Last March, Kinsey Morrison was a bright-eyed Kentucky girl with two mothers who became the star of Family Equality Council’s “Voices of Children” amicus brief submitted to SCOTUS in support of same-sex marriage ban challenges out of Michigan, Ohio, Kentucky and Tennessee.
Almost a year later, after spending the morning at the Supreme Court during the marriage equality arguments, appearing on MSNBC, writing for Time, and — oh yeah — celebrating our historic win in June, she’s once again talking same-sex marriage. Only this time, she’s behind the camera. Morrison, 19, has just debuted a six-minute short film she directed, “After ‘I Do,’” which features four children of LGBTQ parents talking about the battles still ahead post-marriage equality. Family Equality’s Media Manager Bradley Jacobs chatted with the Stanford sophomore and budding cineaste.
Why this topic?
At first, I was going to do a video revisiting my moms after the marriage equality win. But then I thought the best use of time might be focusing on what we still have to do to reach full equality — not just celebrate the victories we already have.
Of your four subjects, three were basically strangers. How did you find them?
I met Tevin [age 20] through the Supreme Court case. His dads [Randy Johnson and Paul Campion] were plaintiffs. We hugged him on steps of Supreme Court. I knew because of his passion he’d be a great interview. Leo [age 12] was recommended to me as one his moms [Tonya Agnew] is is the chair of Family Equality’s Midwest Advisory Council. He’s brilliant and adorable and so excited about this cause. He ended up providing some of the strongest parts of the video. And I went to high school with Jordan [age 18].
What was one thing you learned from the interviews?
Just how much we had in common. One example: Jordan and Tevin both talked about dining out with both parents and the wait staff always being confused about who gets the check. We all have experienced the same thing.
Tell us about Jordan, who, as a trans teen with two moms, brings a different perspective.
She’s in the process of transitioning from male to female, and she was able to talk about trans issues a little. She said it was somewhat easier to come out because she has two moms, but still, everyone’s process is different. She’s in her first year of college at the University of Louisville and continuing to figure things out for herself.
Was it strange interviewing your sister?
Teagan [age 12] has her own personal voice and story. I wanted to give her the opportunity to say what she wanted to say. She did 27 takes sometimes! It was interesting to hear how her experiences were different from mine. I’m six years older, but the marriage equality movement moved so quickly. She and Leo are just frustrated with the way things still are in much of the country. It gives me hope that ten years from now, it will be even better.

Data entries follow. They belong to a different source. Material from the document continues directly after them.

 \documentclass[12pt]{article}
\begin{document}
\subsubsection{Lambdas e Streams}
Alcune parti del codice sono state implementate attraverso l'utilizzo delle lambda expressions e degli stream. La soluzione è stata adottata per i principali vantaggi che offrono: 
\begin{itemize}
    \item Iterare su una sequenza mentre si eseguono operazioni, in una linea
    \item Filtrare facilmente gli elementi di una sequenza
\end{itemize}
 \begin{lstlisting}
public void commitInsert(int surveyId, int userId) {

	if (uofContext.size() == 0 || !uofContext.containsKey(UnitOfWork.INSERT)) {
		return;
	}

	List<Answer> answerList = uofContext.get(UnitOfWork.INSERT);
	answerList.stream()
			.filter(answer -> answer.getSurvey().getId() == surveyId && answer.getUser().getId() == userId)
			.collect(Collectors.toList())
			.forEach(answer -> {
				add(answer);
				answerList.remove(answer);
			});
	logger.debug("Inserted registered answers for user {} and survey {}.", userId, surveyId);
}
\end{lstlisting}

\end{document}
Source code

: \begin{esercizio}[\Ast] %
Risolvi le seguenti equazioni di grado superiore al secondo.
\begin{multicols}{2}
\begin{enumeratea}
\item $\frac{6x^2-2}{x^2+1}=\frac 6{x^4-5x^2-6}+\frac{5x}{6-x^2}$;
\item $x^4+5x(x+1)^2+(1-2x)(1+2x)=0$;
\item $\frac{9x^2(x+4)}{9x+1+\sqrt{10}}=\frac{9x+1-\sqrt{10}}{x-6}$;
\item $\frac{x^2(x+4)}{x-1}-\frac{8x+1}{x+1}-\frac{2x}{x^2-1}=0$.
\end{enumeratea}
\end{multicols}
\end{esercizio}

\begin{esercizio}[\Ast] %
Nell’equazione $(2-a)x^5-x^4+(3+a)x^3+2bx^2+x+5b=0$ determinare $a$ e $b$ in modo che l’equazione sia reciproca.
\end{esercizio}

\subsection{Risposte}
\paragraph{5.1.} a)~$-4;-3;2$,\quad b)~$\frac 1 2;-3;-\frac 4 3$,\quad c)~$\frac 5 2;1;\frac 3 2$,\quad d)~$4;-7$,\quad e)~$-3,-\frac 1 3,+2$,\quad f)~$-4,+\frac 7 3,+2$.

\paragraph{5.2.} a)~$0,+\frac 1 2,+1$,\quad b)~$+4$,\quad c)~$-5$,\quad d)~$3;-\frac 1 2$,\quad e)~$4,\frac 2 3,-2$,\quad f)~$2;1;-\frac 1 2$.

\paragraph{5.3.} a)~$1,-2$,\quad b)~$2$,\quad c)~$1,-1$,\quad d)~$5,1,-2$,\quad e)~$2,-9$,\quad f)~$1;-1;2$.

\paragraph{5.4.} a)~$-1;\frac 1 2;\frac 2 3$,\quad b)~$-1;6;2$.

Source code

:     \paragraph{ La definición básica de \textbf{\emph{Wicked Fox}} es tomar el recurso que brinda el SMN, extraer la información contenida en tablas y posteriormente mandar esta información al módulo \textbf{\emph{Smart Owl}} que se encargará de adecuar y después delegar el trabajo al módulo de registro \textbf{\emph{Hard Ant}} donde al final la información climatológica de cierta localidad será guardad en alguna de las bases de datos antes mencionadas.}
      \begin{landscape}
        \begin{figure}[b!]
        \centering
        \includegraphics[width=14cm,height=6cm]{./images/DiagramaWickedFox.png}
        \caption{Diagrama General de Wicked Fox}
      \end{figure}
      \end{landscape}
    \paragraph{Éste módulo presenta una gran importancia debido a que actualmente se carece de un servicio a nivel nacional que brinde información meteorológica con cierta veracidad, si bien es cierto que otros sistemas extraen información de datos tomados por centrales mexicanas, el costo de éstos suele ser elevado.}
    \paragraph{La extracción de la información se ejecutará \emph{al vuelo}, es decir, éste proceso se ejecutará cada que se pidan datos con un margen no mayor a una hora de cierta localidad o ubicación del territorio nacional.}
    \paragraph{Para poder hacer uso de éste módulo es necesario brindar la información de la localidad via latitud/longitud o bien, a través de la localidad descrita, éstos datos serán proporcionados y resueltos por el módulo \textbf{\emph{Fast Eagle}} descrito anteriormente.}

Now let’s transition to your moms. Last spring you said they had waited 20 years to get married. And then we won marriage equality. And yet they’re still not married.
Yes, originally we had March 25 in mind, but since they’ve waited this long, we really want it to be perfect, so we decided on December 29, 2016 instead — the 25th anniversary of their first date. More time to plan and shop for maid-of-honor dresses! It’s convenient too because we’ll all be out of school. I’m so excited for them since they’ve now been engaged for more than two decades. My mom Karen’s second proposal was a little different from the first though — after she was down on one knee, she said she couldn’t get back up!
Looking back on your experience last year, does anything surprise you?
I always joked that we were the only LGBTQ-led family in Kentucky. Then after all the coverage, we learned there’s a gay male couple with kids literally down the street!